◆ **RECORDS SUPPLIED**

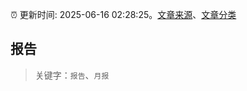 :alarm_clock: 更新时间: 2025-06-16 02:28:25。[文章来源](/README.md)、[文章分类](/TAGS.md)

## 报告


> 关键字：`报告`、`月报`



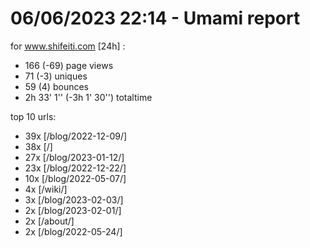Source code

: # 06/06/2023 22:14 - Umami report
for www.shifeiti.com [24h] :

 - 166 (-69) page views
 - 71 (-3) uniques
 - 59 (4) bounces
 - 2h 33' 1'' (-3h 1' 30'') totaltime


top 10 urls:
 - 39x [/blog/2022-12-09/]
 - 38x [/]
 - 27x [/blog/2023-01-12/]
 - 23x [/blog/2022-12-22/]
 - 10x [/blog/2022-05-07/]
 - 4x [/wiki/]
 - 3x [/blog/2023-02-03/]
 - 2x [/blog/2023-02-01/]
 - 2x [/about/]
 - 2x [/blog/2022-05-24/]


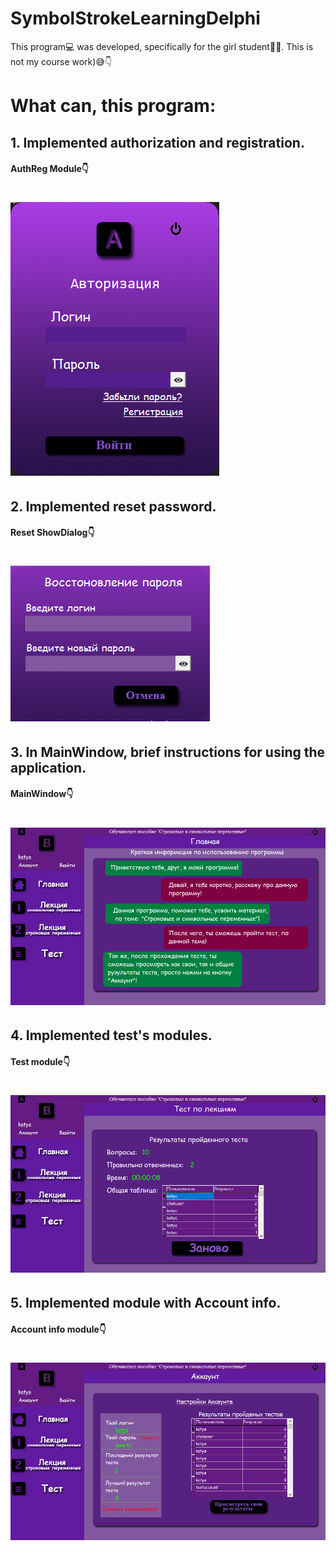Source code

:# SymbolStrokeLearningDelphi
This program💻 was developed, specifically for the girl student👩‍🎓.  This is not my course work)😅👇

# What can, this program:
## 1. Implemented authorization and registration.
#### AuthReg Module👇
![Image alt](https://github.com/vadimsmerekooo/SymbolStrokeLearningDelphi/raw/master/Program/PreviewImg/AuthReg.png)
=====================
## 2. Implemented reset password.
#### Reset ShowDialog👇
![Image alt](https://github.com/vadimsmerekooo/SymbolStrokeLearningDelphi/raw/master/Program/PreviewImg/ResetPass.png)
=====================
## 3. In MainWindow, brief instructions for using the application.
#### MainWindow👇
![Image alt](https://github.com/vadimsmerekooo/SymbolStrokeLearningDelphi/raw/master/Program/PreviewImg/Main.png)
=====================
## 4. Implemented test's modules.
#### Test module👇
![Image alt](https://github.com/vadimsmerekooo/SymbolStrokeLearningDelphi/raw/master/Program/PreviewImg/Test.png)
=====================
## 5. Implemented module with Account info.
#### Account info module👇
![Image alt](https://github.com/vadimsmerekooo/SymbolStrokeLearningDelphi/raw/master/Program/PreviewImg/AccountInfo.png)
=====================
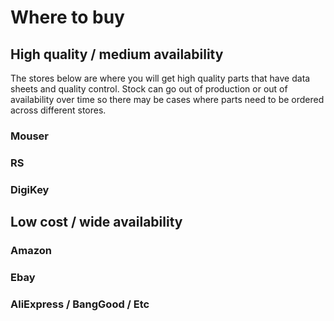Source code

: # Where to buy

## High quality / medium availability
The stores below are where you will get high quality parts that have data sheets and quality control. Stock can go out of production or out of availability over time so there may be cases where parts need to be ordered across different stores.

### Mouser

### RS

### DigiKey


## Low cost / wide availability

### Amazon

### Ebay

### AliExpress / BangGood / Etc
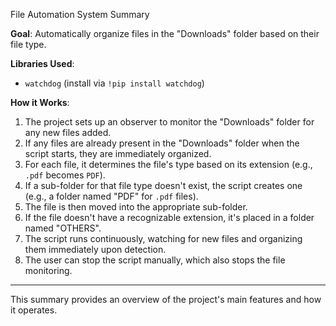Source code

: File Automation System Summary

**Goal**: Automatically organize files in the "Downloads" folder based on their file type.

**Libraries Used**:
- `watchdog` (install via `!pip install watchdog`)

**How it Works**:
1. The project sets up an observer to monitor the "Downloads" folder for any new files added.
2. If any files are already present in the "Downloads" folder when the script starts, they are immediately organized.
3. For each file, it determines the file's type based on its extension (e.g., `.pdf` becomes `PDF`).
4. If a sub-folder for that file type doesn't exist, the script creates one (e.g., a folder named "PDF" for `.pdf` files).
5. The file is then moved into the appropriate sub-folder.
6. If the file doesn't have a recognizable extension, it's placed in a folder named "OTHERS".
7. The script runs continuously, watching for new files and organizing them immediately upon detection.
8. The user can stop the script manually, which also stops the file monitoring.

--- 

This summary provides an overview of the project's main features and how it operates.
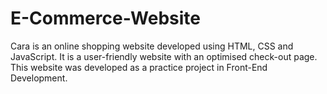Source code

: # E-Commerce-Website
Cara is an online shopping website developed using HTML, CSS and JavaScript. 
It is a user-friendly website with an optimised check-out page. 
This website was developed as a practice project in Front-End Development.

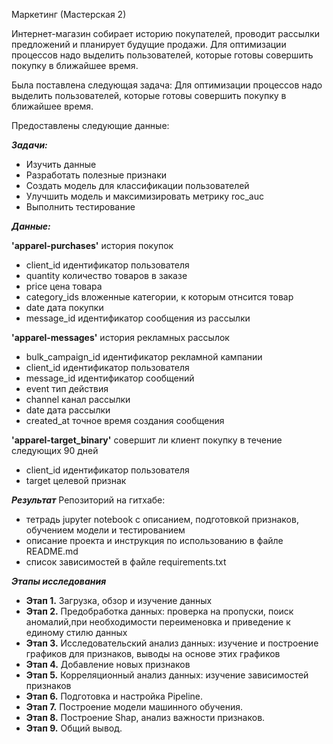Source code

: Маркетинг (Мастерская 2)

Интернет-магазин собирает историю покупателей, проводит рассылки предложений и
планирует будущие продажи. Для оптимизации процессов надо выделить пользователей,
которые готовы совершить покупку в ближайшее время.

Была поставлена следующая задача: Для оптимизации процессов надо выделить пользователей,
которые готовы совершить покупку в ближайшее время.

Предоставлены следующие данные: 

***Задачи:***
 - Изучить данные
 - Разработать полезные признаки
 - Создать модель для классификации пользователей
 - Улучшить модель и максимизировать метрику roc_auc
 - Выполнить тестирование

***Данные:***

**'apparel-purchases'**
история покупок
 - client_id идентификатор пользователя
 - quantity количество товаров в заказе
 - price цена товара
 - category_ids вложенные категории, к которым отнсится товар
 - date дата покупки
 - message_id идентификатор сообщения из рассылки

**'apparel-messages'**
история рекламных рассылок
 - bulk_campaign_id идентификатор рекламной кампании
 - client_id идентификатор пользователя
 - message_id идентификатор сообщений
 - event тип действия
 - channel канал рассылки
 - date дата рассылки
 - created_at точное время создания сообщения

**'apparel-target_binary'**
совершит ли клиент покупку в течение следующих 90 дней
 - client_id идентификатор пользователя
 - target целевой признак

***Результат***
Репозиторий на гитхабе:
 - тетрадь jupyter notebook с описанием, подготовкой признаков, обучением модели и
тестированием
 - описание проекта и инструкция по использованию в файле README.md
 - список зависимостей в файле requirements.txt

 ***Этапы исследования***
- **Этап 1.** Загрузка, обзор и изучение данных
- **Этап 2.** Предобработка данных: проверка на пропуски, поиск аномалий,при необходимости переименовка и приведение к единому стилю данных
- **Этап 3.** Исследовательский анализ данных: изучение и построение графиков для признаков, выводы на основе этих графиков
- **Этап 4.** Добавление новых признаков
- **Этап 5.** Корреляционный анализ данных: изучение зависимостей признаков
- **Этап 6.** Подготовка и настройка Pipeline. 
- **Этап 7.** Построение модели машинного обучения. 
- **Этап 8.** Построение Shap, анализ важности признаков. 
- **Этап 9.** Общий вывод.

◆ **WORK REQUEST**
All the lines above need to be repeated exactly, with no pictures carried over.

◆ **SOLUTION**
 :alarm_clock: 更新时间: 2025-06-16 02:28:25。[文章来源](/README.md)、[文章分类](/TAGS.md)

## 报告


> 关键字：`报告`、`月报`



Source code

: # 06/06/2023 22:14 - Umami report
for www.shifeiti.com [24h] :

 - 166 (-69) page views
 - 71 (-3) uniques
 - 59 (4) bounces
 - 2h 33' 1'' (-3h 1' 30'') totaltime


top 10 urls:
 - 39x [/blog/2022-12-09/]
 - 38x [/]
 - 27x [/blog/2023-01-12/]
 - 23x [/blog/2022-12-22/]
 - 10x [/blog/2022-05-07/]
 - 4x [/wiki/]
 - 3x [/blog/2023-02-03/]
 - 2x [/blog/2023-02-01/]
 - 2x [/about/]
 - 2x [/blog/2022-05-24/]


Source code

:# SymbolStrokeLearningDelphi
This program💻 was developed, specifically for the girl student👩‍🎓.  This is not my course work)😅👇

# What can, this program:
## 1. Implemented authorization and registration.
#### AuthReg Module👇
![Image alt](https://github.com/vadimsmerekooo/SymbolStrokeLearningDelphi/raw/master/Program/PreviewImg/AuthReg.png)
=====================
## 2. Implemented reset password.
#### Reset ShowDialog👇
![Image alt](https://github.com/vadimsmerekooo/SymbolStrokeLearningDelphi/raw/master/Program/PreviewImg/ResetPass.png)
=====================
## 3. In MainWindow, brief instructions for using the application.
#### MainWindow👇
![Image alt](https://github.com/vadimsmerekooo/SymbolStrokeLearningDelphi/raw/master/Program/PreviewImg/Main.png)
=====================
## 4. Implemented test's modules.
#### Test module👇
![Image alt](https://github.com/vadimsmerekooo/SymbolStrokeLearningDelphi/raw/master/Program/PreviewImg/Test.png)
=====================
## 5. Implemented module with Account info.
#### Account info module👇
![Image alt](https://github.com/vadimsmerekooo/SymbolStrokeLearningDelphi/raw/master/Program/PreviewImg/AccountInfo.png)
=====================
Source code

: # Where to buy

## High quality / medium availability
The stores below are where you will get high quality parts that have data sheets and quality control. Stock can go out of production or out of availability over time so there may be cases where parts need to be ordered across different stores.

### Mouser

### RS

### DigiKey


## Low cost / wide availability

### Amazon

### Ebay

### AliExpress / BangGood / Etc
Source code

: File Automation System Summary

**Goal**: Automatically organize files in the "Downloads" folder based on their file type.

**Libraries Used**:
- `watchdog` (install via `!pip install watchdog`)

**How it Works**:
1. The project sets up an observer to monitor the "Downloads" folder for any new files added.
2. If any files are already present in the "Downloads" folder when the script starts, they are immediately organized.
3. For each file, it determines the file's type based on its extension (e.g., `.pdf` becomes `PDF`).
4. If a sub-folder for that file type doesn't exist, the script creates one (e.g., a folder named "PDF" for `.pdf` files).
5. The file is then moved into the appropriate sub-folder.
6. If the file doesn't have a recognizable extension, it's placed in a folder named "OTHERS".
7. The script runs continuously, watching for new files and organizing them immediately upon detection.
8. The user can stop the script manually, which also stops the file monitoring.

--- 

This summary provides an overview of the project's main features and how it operates.
Source code

: # E-Commerce-Website
Cara is an online shopping website developed using HTML, CSS and JavaScript. 
It is a user-friendly website with an optimised check-out page. 
This website was developed as a practice project in Front-End Development.

Source code

: Маркетинг (Мастерская 2)

Интернет-магазин собирает историю покупателей, проводит рассылки предложений и
планирует будущие продажи. Для оптимизации процессов надо выделить пользователей,
которые готовы совершить покупку в ближайшее время.

Была поставлена следующая задача: Для оптимизации процессов надо выделить пользователей,
которые готовы совершить покупку в ближайшее время.

Предоставлены следующие данные: 

***Задачи:***
 - Изучить данные
 - Разработать полезные признаки
 - Создать модель для классификации пользователей
 - Улучшить модель и максимизировать метрику roc_auc
 - Выполнить тестирование

***Данные:***

**'apparel-purchases'**
история покупок
 - client_id идентификатор пользователя
 - quantity количество товаров в заказе
 - price цена товара
 - category_ids вложенные категории, к которым отнсится товар
 - date дата покупки
 - message_id идентификатор сообщения из рассылки

**'apparel-messages'**
история рекламных рассылок
 - bulk_campaign_id идентификатор рекламной кампании
 - client_id идентификатор пользователя
 - message_id идентификатор сообщений
 - event тип действия
 - channel канал рассылки
 - date дата рассылки
 - created_at точное время создания сообщения

**'apparel-target_binary'**
совершит ли клиент покупку в течение следующих 90 дней
 - client_id идентификатор пользователя
 - target целевой признак

***Результат***
Репозиторий на гитхабе:
 - тетрадь jupyter notebook с описанием, подготовкой признаков, обучением модели и
тестированием
 - описание проекта и инструкция по использованию в файле README.md
 - список зависимостей в файле requirements.txt

 ***Этапы исследования***
- **Этап 1.** Загрузка, обзор и изучение данных
- **Этап 2.** Предобработка данных: проверка на пропуски, поиск аномалий,при необходимости переименовка и приведение к единому стилю данных
- **Этап 3.** Исследовательский анализ данных: изучение и построение графиков для признаков, выводы на основе этих графиков
- **Этап 4.** Добавление новых признаков
- **Этап 5.** Корреляционный анализ данных: изучение зависимостей признаков
- **Этап 6.** Подготовка и настройка Pipeline. 
- **Этап 7.** Построение модели машинного обучения. 
- **Этап 8.** Построение Shap, анализ важности признаков. 
- **Этап 9.** Общий вывод.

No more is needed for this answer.